Models Beyond Language
Next come the models themselves, which Huang says increasingly extend well beyond general-purpose language systems. He highlights work in models for proteins, chemistry, physics, robotics, and autonomous machines, arguing that some of the biggest breakthroughs may come from these domain-specific systems.
Applications Where Value Shows Up
At the top of the stack are applications, from drug discovery engines and industrial robots to legal assistants and self-driving cars.
According to Huang, a self-driving vehicle, or humanoid robot, is simply an AI application embodied in hardware, drawing on every layer beneath it.
“Every successful application pulls on every layer beneath it, all the way down to the power plant that keeps it alive,” he writes.
“Largest Infrastructure Buildout in History”
Huang estimates that the world is only a few hundred billion dollars into what he calls the AI buildout, with “trillions of dollars of infrastructure” still to come, spanning chip creation plants, computer assembly lines, and AI-optimized data centers around the globe.
He argues this investment wave amounts to the largest infrastructure expansion in history and is already driving strong demand for skilled trades, including electricians, plumbers, pipefitters, steelworkers, and network technicians. These roles, he notes, do not require advanced degrees in computer science but are critical to keeping AI factories running.
Productivity Boost, Not a Jobless Future
Addressing fears that AI will eliminate work, Huang points to radiology as an example of how automation can raise productivity without reducing demand for specialists.
AI systems now help interpret medical scans, but hospitals still need more radiologists, he says. When machines handle routine pattern-recognition tasks, doctors can spend more time on judgment, communication, and patient care.
According to Huang, that pattern, in which productivity creates capacity and capacity drives growth, will play out across many knowledge-intensive fields.
Open Models and the DeepSeek Effect
Huang credits open-source AI models with widening access to advanced systems, noting that many cutting-edge models are now freely available, allowing researchers, startups, enterprises, and even governments to experiment and build on them without having to start from scratch.
He highlights the release of the DeepSeek-R1 reasoning model as an example of how open models at the technological frontier can rapidly accelerate demand.
Once such a system is made widely available, Huang argues, it speeds adoption at the application layer and, in turn, increases the need for training runs, infrastructure, chips, and power across the whole stack.

AI Crosses a Commercial Threshold
Over the past year, Huang says, AI models have become reliable enough for large-scale deployment. He cites improvements in reasoning, reductions in hallucinations, and better grounding in factual information as key changes that allowed applications in areas such as drug discovery, logistics, customer service, software development, and manufacturing to demonstrate clear product-market fit.
These practical deployments, he argues, are now pulling the rest of the infrastructure forward, turning abstract enthusiasm for AI into concrete demand for power, chips, and data centers.

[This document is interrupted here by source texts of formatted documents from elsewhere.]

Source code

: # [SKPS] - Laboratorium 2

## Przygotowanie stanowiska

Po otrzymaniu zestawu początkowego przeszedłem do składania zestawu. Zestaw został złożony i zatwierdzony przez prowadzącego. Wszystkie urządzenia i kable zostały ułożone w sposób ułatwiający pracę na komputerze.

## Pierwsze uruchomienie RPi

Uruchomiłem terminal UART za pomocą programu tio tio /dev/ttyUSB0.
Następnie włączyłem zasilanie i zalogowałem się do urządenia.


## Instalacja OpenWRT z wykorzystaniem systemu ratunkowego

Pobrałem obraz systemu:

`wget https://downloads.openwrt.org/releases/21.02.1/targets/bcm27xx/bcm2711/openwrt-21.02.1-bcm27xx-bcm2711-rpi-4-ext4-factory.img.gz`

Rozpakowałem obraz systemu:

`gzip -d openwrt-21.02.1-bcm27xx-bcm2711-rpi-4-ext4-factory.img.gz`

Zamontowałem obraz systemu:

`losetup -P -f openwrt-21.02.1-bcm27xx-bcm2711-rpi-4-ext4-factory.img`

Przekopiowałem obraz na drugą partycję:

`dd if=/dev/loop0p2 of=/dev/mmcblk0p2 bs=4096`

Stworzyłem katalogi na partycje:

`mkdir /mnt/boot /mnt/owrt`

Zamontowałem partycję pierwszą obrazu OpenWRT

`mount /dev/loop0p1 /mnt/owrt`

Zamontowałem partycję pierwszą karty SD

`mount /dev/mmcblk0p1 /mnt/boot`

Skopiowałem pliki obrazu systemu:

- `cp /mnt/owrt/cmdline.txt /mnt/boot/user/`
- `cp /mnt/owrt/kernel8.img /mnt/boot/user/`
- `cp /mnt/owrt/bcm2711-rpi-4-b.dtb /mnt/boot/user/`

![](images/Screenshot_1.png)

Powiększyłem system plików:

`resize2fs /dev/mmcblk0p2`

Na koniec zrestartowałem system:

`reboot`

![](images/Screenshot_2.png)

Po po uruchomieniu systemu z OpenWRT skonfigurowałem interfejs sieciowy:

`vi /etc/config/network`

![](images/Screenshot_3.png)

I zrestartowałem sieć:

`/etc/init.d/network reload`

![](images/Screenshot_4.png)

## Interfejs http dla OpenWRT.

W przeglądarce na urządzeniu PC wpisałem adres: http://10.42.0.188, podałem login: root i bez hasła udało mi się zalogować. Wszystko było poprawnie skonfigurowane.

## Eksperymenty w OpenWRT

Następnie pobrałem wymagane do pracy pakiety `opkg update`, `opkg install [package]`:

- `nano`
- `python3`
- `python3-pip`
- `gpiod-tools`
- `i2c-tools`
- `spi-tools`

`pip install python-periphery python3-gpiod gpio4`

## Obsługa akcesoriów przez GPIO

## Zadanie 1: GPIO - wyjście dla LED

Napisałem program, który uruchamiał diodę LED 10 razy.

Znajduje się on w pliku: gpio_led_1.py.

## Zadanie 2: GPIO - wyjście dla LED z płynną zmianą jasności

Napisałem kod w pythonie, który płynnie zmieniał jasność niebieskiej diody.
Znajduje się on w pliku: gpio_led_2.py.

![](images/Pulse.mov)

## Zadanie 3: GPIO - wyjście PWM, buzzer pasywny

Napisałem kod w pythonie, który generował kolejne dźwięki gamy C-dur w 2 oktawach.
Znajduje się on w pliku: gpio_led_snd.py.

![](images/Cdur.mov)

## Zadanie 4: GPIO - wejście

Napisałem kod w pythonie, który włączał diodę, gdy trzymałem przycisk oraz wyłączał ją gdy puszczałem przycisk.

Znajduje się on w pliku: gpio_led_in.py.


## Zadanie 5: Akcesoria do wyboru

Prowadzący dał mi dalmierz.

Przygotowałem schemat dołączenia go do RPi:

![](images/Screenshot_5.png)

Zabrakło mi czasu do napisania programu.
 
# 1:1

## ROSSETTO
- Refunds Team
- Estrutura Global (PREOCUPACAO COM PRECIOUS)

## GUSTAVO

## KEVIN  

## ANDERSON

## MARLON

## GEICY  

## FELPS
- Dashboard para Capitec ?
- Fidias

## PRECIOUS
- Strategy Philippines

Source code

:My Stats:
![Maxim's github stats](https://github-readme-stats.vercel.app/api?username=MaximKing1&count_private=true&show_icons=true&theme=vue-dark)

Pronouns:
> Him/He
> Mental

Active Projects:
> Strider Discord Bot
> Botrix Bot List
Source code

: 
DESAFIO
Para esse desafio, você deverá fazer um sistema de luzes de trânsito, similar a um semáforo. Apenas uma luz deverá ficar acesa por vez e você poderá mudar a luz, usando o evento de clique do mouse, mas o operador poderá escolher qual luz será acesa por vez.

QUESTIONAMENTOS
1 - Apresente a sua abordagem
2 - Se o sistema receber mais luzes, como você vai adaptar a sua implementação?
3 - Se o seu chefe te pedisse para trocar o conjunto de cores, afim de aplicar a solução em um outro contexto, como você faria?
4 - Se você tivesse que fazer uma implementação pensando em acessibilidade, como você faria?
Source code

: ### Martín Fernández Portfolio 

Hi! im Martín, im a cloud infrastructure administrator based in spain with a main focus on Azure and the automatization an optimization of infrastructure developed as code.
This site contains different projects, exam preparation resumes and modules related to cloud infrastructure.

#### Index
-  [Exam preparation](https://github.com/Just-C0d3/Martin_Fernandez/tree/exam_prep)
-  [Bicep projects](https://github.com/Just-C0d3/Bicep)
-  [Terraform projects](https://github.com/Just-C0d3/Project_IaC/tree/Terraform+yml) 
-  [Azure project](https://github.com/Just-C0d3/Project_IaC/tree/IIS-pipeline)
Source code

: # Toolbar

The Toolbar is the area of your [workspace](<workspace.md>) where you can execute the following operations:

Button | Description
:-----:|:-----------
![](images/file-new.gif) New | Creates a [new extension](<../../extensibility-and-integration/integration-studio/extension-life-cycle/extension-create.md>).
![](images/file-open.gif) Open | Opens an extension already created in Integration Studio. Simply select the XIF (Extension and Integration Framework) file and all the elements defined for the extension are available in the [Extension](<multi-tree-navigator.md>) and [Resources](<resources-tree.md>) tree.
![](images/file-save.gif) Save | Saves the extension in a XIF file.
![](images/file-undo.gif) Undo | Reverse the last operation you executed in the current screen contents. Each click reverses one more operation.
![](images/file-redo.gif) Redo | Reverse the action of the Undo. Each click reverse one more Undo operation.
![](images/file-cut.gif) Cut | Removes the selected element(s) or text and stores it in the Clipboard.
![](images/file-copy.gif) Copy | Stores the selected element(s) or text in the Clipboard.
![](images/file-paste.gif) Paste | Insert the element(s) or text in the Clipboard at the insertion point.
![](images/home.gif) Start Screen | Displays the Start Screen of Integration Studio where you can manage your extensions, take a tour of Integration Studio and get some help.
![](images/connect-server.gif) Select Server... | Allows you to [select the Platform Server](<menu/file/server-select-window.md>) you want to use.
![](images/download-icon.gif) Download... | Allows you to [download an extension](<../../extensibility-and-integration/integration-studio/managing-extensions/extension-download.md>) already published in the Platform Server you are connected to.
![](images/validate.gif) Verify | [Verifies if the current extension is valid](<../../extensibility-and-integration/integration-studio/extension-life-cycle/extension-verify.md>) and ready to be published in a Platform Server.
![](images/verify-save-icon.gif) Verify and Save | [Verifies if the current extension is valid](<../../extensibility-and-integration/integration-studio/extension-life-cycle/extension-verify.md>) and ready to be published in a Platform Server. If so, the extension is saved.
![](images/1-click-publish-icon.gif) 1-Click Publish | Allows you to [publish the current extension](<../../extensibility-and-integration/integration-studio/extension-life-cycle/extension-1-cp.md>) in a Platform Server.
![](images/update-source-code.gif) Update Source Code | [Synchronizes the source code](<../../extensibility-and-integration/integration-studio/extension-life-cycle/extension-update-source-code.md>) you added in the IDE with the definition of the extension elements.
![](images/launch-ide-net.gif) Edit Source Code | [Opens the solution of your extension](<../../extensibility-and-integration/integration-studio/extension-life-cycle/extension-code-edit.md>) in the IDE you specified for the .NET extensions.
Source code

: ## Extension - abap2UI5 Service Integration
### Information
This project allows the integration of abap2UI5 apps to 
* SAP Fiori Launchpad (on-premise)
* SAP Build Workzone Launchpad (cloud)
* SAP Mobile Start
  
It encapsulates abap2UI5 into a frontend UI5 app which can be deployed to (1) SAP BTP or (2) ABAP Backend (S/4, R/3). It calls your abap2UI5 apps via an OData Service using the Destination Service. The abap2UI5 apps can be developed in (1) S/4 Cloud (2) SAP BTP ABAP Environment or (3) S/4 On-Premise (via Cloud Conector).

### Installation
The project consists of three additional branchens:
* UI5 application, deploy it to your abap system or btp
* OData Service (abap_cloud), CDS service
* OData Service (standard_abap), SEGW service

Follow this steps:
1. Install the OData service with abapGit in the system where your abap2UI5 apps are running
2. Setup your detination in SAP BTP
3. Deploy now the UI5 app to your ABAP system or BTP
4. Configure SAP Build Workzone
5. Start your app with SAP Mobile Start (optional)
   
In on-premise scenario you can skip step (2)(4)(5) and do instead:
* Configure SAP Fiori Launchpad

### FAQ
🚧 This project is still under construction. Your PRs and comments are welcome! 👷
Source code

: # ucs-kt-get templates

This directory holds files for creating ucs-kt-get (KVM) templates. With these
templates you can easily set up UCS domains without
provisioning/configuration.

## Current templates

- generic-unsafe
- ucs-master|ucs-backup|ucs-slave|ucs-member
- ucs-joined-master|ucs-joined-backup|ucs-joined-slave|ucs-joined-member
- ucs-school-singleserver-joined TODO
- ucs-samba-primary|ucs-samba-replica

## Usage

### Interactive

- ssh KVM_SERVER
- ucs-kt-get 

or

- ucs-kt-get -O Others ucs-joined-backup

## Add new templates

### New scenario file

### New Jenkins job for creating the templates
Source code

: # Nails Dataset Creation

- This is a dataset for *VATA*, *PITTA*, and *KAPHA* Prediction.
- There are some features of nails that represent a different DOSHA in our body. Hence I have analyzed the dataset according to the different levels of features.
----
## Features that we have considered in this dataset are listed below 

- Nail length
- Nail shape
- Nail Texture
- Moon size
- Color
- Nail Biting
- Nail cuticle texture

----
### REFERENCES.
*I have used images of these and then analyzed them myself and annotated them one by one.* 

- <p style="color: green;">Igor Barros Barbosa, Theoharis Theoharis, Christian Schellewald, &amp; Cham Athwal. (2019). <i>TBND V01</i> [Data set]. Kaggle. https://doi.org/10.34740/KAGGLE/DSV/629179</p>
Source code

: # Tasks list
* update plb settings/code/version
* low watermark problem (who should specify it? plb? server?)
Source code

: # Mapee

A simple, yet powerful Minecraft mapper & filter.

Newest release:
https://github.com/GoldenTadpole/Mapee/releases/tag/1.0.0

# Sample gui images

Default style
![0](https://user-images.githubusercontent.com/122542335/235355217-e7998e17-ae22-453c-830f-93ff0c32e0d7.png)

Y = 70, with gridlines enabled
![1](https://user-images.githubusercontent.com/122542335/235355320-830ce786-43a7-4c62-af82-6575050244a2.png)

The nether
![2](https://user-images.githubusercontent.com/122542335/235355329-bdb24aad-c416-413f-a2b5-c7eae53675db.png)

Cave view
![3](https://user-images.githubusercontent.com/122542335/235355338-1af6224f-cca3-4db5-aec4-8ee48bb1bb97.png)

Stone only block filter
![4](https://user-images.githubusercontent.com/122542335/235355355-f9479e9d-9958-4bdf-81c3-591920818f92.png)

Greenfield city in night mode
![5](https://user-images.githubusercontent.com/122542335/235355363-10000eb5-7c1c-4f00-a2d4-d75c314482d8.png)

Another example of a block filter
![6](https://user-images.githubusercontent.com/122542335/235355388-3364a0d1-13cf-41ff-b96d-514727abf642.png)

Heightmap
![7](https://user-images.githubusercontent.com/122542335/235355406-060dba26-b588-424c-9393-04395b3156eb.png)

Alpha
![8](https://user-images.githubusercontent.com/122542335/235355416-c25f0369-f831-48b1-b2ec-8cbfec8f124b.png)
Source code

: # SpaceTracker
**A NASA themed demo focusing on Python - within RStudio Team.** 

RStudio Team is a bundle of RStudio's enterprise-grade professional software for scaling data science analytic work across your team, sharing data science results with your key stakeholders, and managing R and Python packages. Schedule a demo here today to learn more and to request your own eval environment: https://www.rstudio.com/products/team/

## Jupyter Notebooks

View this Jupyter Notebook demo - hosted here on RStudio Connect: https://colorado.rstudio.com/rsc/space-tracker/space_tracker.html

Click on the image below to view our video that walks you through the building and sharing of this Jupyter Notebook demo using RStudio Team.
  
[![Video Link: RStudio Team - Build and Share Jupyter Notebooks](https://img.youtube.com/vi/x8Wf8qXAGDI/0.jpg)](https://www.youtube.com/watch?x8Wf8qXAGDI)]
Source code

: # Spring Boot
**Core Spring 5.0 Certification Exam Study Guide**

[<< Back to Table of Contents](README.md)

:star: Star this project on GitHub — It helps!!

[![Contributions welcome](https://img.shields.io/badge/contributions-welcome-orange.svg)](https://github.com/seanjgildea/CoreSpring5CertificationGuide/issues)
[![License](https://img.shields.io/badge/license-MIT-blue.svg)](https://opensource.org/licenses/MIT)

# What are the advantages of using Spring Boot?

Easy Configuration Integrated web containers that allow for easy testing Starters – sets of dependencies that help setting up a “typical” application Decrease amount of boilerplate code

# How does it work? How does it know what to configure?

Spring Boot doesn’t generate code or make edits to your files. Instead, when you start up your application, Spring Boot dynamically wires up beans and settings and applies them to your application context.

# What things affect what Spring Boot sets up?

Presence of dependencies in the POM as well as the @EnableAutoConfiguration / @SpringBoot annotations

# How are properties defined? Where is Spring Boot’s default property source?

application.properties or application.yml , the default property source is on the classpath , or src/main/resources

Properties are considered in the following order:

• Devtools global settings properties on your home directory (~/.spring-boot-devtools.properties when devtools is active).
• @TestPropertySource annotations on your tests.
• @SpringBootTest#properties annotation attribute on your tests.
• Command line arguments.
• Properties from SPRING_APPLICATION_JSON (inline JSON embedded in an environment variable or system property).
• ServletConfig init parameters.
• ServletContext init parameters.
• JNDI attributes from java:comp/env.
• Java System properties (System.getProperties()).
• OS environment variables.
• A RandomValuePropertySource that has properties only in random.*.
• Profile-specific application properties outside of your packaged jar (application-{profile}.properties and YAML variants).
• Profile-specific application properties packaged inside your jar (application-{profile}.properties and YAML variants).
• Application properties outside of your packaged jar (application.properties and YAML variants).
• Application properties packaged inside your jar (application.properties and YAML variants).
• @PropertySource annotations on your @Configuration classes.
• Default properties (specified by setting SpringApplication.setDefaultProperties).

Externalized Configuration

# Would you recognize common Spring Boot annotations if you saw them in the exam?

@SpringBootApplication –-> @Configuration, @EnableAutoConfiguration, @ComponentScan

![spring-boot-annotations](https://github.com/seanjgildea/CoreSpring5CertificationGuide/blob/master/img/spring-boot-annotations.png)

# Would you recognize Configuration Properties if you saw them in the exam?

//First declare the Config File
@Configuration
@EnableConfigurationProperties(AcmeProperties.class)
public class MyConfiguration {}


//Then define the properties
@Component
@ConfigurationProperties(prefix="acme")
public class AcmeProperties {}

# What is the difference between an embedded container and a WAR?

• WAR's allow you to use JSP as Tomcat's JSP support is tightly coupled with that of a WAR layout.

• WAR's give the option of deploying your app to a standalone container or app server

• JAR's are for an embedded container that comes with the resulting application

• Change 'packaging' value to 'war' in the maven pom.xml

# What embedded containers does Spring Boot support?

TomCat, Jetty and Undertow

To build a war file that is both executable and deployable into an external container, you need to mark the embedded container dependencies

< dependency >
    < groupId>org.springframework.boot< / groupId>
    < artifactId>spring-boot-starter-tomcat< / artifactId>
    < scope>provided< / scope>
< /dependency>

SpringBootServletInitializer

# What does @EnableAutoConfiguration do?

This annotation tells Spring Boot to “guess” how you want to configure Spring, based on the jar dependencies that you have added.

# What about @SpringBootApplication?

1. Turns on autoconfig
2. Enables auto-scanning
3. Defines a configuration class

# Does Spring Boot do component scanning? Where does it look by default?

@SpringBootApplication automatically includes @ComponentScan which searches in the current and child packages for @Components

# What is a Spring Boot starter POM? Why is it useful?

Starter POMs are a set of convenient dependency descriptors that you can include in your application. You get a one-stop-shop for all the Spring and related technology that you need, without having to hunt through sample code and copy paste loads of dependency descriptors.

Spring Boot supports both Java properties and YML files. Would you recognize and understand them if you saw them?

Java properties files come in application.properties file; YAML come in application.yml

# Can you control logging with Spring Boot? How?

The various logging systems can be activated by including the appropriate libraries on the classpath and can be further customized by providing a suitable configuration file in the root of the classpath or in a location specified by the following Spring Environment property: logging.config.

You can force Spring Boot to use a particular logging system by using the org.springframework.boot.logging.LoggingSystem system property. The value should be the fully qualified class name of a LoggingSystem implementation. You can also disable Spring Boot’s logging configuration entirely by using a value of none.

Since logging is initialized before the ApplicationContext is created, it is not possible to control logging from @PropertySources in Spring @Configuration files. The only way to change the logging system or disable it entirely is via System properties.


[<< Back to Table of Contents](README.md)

Choices Now Will Define AI’s Legacy
Huang concludes that AI has moved beyond being just a family of large language models and has become the backbone of a wider industrial shift that will influence energy systems, factory design, labor markets, and national competitiveness.
He stresses that the world is still in the early stages, since much of the necessary infrastructure has not been built yet, many workers still need training, and many economic opportunities remain untapped.
The key questions, in his view, are how quickly societies choose to build, how widely the benefits are shared, and how responsibly the technology is deployed.
Those decisions, he says, will determine how this era of AI-driven infrastructure ultimately reshapes the modern world.